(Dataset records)
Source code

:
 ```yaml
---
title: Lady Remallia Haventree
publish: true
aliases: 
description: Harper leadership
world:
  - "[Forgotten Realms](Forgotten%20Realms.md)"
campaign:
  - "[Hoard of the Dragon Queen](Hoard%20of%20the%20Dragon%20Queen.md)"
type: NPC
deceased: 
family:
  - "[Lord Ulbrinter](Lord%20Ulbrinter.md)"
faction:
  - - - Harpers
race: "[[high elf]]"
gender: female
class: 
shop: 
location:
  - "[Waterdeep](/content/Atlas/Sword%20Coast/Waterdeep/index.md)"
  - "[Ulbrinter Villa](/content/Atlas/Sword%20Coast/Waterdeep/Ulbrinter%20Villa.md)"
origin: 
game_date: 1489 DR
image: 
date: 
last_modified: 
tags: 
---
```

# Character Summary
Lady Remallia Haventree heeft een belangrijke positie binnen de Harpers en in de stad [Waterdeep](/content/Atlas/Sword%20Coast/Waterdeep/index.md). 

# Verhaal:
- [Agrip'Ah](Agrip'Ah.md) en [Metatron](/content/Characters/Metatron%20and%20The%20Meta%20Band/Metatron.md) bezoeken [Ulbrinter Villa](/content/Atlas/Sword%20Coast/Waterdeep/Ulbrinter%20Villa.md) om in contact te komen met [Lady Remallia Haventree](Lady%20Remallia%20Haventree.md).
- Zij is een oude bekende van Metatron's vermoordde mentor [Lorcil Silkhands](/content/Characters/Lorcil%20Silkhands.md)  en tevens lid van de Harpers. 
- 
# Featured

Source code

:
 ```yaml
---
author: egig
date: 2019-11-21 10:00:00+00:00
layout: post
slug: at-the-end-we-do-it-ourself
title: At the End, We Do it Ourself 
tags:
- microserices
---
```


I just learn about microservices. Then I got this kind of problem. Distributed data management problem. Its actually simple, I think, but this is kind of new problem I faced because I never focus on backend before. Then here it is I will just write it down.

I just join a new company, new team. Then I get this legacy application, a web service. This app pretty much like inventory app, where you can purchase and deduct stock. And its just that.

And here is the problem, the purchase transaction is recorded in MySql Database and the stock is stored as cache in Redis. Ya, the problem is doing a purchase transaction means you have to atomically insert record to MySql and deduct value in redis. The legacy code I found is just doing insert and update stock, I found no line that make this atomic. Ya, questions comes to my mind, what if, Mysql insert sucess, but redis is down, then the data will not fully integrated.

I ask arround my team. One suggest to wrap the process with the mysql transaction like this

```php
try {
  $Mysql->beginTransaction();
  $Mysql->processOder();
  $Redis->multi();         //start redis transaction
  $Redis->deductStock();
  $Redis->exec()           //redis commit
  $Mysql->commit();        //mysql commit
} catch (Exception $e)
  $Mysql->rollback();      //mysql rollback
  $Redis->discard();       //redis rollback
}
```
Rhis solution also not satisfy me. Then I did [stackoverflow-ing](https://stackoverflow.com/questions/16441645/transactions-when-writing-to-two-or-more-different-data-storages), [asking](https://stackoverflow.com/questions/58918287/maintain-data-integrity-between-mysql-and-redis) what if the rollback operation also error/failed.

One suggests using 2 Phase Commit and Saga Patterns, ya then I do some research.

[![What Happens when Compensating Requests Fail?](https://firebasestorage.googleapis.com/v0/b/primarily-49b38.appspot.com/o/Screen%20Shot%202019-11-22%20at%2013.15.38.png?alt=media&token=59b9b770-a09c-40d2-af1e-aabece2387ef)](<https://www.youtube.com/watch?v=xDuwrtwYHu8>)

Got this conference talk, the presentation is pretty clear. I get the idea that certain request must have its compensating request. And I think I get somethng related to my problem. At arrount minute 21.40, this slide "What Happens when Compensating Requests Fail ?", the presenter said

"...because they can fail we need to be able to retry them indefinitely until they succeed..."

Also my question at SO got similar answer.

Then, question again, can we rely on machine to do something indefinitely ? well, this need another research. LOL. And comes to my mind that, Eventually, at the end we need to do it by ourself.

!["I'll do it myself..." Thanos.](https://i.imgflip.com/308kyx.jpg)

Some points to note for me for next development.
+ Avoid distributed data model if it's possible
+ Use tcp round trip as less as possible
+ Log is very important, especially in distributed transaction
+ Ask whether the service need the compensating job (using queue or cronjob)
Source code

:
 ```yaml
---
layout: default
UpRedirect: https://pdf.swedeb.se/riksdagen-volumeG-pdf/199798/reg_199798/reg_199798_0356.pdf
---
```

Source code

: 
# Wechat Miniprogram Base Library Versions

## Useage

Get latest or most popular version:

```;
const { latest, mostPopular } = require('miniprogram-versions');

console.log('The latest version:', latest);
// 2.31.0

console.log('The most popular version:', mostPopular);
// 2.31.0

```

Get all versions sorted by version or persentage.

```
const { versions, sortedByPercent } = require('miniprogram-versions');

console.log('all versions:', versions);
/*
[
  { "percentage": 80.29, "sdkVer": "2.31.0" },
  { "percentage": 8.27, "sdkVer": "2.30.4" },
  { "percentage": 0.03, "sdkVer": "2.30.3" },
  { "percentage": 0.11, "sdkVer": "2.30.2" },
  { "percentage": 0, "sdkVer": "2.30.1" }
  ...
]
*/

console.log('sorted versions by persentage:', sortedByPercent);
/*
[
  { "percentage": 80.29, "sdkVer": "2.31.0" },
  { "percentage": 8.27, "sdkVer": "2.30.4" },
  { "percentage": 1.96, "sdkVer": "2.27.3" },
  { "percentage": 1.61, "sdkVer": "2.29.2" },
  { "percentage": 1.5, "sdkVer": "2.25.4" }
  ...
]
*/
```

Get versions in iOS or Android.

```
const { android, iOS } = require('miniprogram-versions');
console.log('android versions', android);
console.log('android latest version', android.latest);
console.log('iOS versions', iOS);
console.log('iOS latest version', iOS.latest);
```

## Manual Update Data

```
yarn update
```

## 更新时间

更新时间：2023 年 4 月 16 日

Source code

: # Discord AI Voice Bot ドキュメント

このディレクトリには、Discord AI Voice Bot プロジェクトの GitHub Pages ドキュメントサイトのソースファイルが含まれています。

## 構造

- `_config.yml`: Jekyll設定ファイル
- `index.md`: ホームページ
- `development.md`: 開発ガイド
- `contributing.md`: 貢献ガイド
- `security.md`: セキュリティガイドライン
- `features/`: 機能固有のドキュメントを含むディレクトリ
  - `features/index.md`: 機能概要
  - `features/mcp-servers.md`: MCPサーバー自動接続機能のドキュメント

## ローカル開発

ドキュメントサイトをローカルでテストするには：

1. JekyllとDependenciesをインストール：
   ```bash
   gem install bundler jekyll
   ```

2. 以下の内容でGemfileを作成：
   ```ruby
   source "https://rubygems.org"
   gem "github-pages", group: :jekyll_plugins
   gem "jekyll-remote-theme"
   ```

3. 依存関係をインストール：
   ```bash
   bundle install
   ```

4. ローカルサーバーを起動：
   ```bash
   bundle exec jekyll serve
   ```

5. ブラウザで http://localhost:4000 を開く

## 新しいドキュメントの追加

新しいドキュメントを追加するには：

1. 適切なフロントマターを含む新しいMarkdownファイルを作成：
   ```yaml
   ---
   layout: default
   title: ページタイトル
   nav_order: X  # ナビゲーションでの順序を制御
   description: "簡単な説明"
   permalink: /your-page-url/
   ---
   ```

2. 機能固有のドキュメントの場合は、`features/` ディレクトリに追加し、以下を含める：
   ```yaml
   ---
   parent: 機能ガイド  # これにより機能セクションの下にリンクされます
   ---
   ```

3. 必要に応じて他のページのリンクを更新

Exercise brief
Write down how many lines in the data contain "rollback". Add nothing else.

Exercise output
3